* _Activity_:
Copy out all the entries word for word.

Given data section start

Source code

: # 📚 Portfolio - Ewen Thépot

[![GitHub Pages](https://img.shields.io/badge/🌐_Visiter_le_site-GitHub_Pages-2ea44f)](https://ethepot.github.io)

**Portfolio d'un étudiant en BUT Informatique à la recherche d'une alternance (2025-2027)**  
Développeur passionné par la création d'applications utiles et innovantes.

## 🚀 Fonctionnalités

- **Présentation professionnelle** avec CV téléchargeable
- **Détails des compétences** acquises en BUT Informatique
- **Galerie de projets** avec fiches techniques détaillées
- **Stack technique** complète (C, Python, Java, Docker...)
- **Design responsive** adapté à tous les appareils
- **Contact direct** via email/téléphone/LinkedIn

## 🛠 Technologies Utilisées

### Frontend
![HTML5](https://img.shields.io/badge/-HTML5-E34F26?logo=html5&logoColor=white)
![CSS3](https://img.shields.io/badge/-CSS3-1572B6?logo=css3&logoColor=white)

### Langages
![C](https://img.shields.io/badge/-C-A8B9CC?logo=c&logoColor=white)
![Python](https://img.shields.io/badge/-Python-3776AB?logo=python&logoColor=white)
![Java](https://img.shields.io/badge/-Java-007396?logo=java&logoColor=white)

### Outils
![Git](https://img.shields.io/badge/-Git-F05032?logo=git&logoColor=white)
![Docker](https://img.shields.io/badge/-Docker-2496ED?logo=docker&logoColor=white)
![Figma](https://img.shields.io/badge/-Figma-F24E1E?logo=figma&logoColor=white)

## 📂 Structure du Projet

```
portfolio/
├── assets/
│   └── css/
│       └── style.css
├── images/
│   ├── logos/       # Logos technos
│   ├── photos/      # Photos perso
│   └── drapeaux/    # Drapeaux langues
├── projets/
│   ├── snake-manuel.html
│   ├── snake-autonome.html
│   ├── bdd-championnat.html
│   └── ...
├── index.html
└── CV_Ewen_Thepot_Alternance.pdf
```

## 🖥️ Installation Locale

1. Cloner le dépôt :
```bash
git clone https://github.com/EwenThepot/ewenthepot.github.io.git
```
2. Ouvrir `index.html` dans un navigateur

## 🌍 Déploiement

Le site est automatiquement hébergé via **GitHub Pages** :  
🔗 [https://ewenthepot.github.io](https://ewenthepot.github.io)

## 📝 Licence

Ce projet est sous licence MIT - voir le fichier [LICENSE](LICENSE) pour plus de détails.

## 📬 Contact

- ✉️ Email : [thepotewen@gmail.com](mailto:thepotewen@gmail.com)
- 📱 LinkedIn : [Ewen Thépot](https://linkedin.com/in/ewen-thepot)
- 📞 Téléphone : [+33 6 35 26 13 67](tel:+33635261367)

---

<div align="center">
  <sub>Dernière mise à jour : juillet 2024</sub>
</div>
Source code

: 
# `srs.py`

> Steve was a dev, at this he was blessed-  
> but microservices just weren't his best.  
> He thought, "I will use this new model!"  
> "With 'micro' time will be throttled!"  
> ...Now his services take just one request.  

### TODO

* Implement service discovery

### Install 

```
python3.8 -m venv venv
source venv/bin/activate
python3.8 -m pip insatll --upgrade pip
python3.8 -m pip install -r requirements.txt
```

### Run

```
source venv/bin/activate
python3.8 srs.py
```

Given data section end

* _Task answer_:
Source code

: # 📚 Portfolio - Ewen Thépot

[![GitHub Pages](https://img.shields.io/badge/🌐_Visiter_le_site-GitHub_Pages-2ea44f)](https://ethepot.github.io)

**Portfolio d'un étudiant en BUT Informatique à la recherche d'une alternance (2025-2027)**  
Développeur passionné par la création d'applications utiles et innovantes.

## 🚀 Fonctionnalités

- **Présentation professionnelle** avec CV téléchargeable
- **Détails des compétences** acquises en BUT Informatique
- **Galerie de projets** avec fiches techniques détaillées
- **Stack technique** complète (C, Python, Java, Docker...)
- **Design responsive** adapté à tous les appareils
- **Contact direct** via email/téléphone/LinkedIn

## 🛠 Technologies Utilisées

### Frontend
![HTML5](https://img.shields.io/badge/-HTML5-E34F26?logo=html5&logoColor=white)
![CSS3](https://img.shields.io/badge/-CSS3-1572B6?logo=css3&logoColor=white)

### Langages
![C](https://img.shields.io/badge/-C-A8B9CC?logo=c&logoColor=white)
![Python](https://img.shields.io/badge/-Python-3776AB?logo=python&logoColor=white)
![Java](https://img.shields.io/badge/-Java-007396?logo=java&logoColor=white)

### Outils
![Git](https://img.shields.io/badge/-Git-F05032?logo=git&logoColor=white)
![Docker](https://img.shields.io/badge/-Docker-2496ED?logo=docker&logoColor=white)
![Figma](https://img.shields.io/badge/-Figma-F24E1E?logo=figma&logoColor=white)

## 📂 Structure du Projet

```
portfolio/
├── assets/
│   └── css/
│       └── style.css
├── images/
│   ├── logos/       # Logos technos
│   ├── photos/      # Photos perso
│   └── drapeaux/    # Drapeaux langues
├── projets/
│   ├── snake-manuel.html
│   ├── snake-autonome.html
│   ├── bdd-championnat.html
│   └── ...
├── index.html
└── CV_Ewen_Thepot_Alternance.pdf
```

## 🖥️ Installation Locale

1. Cloner le dépôt :
```bash
git clone https://github.com/EwenThepot/ewenthepot.github.io.git
```
2. Ouvrir `index.html` dans un navigateur

## 🌍 Déploiement

Le site est automatiquement hébergé via **GitHub Pages** :  
🔗 [https://ewenthepot.github.io](https://ewenthepot.github.io)

## 📝 Licence

Ce projet est sous licence MIT - voir le fichier [LICENSE](LICENSE) pour plus de détails.

## 📬 Contact

- ✉️ Email : [thepotewen@gmail.com](mailto:thepotewen@gmail.com)
- 📱 LinkedIn : [Ewen Thépot](https://linkedin.com/in/ewen-thepot)
- 📞 Téléphone : [+33 6 35 26 13 67](tel:+33635261367)

---

<div align="center">
  <sub>Dernière mise à jour : juillet 2024</sub>
</div>
Source code

: 
# `srs.py`

> Steve was a dev, at this he was blessed-  
> but microservices just weren't his best.  
> He thought, "I will use this new model!"  
> "With 'micro' time will be throttled!"  
> ...Now his services take just one request.  

### TODO

* Implement service discovery

### Install 

```
python3.8 -m venv venv
source venv/bin/activate
python3.8 -m pip insatll --upgrade pip
python3.8 -m pip install -r requirements.txt
```

### Run

```
source venv/bin/activate
python3.8 srs.py
```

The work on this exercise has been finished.